▶ Requirement: Beneath this task are records; count the lines among them that contain the word "media" and answer with the number only.

▶ Provided records:
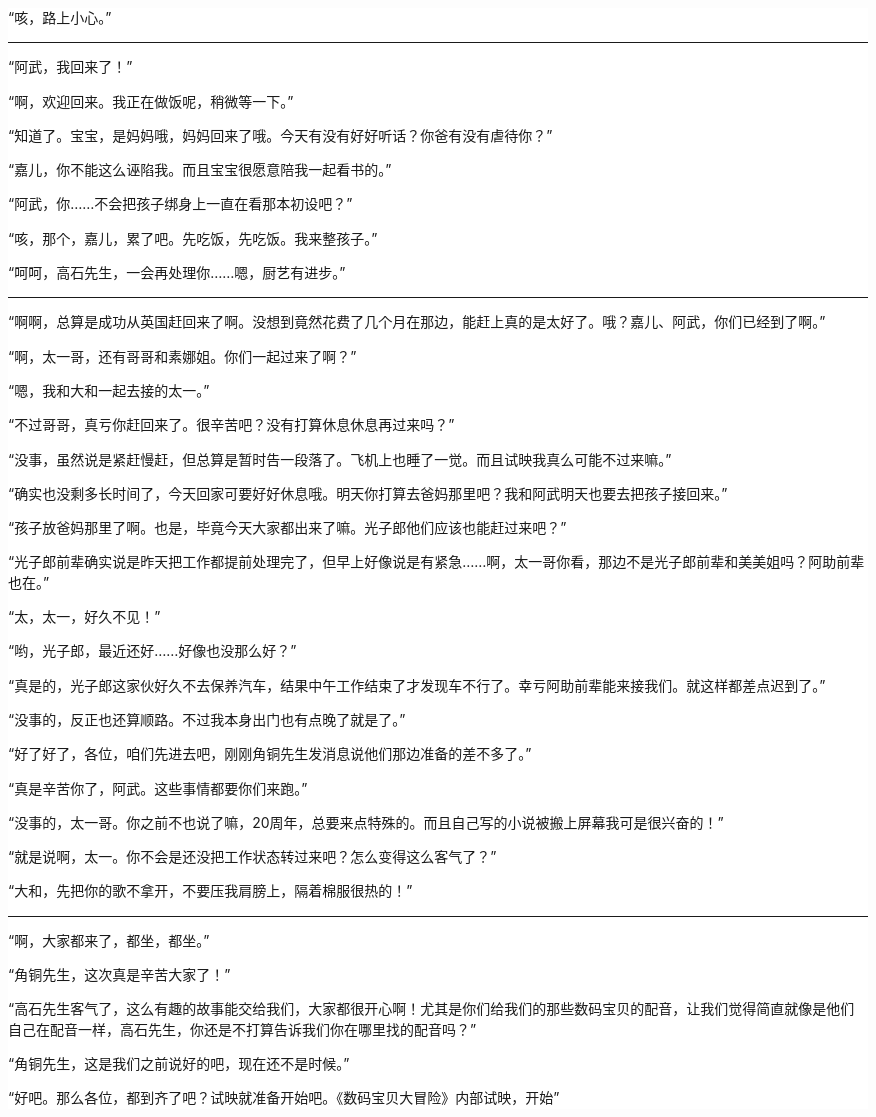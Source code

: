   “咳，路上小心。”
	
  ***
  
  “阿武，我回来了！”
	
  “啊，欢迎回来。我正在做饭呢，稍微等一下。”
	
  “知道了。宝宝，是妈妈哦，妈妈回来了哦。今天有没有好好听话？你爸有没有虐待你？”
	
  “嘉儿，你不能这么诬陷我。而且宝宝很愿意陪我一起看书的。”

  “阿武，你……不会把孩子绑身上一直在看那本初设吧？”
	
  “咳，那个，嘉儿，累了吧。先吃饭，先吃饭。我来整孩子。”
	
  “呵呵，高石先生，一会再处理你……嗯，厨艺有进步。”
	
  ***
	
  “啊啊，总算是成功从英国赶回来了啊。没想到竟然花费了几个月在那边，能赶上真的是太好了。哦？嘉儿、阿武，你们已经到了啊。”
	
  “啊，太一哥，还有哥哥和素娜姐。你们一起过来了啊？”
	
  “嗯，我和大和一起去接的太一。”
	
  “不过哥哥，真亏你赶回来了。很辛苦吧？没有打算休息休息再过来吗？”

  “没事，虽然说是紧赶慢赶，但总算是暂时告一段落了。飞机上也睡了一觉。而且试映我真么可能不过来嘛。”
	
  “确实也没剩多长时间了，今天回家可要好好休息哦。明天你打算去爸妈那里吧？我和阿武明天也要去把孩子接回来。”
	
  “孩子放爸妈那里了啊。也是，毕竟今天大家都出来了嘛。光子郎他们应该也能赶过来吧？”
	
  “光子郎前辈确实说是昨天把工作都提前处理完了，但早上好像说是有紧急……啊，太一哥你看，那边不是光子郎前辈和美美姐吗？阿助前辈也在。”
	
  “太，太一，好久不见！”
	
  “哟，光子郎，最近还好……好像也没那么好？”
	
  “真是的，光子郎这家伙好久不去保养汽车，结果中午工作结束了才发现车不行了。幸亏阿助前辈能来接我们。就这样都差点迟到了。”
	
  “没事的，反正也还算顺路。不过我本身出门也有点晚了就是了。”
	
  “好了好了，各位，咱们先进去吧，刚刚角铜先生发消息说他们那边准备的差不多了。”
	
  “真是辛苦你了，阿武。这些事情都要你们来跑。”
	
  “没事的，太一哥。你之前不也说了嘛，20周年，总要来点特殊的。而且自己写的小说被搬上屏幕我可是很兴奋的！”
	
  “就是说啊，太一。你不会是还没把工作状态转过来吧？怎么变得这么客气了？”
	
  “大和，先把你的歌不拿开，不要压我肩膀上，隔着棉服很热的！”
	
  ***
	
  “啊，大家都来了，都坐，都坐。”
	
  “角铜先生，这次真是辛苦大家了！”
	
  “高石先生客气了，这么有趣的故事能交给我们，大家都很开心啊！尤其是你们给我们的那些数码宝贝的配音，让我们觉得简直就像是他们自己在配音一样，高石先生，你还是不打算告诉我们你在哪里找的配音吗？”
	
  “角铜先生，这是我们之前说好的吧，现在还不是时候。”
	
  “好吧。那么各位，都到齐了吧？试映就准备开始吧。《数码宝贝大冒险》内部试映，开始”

==

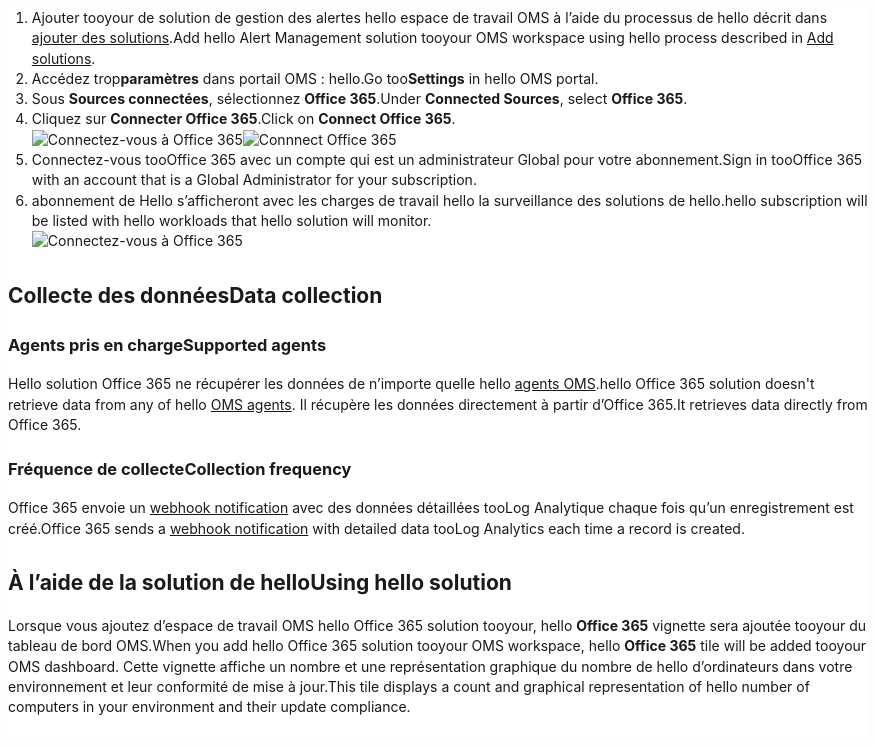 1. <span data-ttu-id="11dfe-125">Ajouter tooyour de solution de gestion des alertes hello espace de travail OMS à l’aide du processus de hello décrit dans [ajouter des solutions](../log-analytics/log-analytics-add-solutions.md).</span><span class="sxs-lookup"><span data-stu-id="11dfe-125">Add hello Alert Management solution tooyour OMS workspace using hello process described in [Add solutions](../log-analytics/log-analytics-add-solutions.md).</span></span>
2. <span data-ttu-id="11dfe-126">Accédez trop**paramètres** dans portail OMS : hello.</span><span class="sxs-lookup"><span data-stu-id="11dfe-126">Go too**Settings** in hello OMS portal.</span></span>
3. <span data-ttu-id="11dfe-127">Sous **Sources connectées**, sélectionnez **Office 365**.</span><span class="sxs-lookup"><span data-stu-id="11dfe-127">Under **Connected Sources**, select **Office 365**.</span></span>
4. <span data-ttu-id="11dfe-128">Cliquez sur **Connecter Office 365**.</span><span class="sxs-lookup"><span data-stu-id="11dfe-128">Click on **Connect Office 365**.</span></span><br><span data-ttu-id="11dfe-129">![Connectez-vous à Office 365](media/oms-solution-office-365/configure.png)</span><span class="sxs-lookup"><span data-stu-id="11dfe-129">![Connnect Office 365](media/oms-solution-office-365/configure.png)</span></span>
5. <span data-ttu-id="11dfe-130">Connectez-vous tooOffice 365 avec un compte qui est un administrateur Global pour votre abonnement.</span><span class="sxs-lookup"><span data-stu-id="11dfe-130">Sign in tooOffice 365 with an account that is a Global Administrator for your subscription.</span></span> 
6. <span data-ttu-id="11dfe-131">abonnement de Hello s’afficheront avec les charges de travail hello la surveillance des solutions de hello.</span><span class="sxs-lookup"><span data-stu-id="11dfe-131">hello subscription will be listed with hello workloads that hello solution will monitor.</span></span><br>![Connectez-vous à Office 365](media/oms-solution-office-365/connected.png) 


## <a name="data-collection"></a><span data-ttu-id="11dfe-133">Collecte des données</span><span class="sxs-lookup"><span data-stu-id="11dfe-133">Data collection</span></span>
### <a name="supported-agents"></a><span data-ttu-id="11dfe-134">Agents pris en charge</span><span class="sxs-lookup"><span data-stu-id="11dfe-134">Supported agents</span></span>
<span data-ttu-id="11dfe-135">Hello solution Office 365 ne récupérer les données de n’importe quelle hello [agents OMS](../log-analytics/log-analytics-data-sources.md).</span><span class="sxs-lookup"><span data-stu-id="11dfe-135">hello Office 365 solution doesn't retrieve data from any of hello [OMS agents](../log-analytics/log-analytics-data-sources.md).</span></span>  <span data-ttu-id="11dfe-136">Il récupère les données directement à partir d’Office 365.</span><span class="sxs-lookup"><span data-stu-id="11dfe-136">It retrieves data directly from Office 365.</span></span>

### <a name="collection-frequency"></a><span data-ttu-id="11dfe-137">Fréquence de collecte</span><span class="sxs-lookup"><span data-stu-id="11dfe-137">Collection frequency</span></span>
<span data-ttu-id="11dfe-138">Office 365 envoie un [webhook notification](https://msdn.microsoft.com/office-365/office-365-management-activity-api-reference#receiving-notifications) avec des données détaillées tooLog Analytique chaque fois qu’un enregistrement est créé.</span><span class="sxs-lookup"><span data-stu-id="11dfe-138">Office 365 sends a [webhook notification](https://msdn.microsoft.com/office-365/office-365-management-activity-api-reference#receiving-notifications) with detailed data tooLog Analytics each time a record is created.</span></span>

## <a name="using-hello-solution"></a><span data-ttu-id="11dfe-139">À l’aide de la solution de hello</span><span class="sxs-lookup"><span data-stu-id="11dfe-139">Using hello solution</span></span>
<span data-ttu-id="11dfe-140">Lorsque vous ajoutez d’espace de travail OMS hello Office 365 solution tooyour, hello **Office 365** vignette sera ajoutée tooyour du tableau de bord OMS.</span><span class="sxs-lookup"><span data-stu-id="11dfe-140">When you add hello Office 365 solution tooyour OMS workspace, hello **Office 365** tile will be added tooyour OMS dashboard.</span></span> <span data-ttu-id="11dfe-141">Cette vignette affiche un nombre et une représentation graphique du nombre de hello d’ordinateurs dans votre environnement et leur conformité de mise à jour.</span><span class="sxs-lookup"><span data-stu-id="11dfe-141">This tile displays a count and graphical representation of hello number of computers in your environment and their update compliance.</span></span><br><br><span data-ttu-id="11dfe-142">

▶ Answer to this task: 2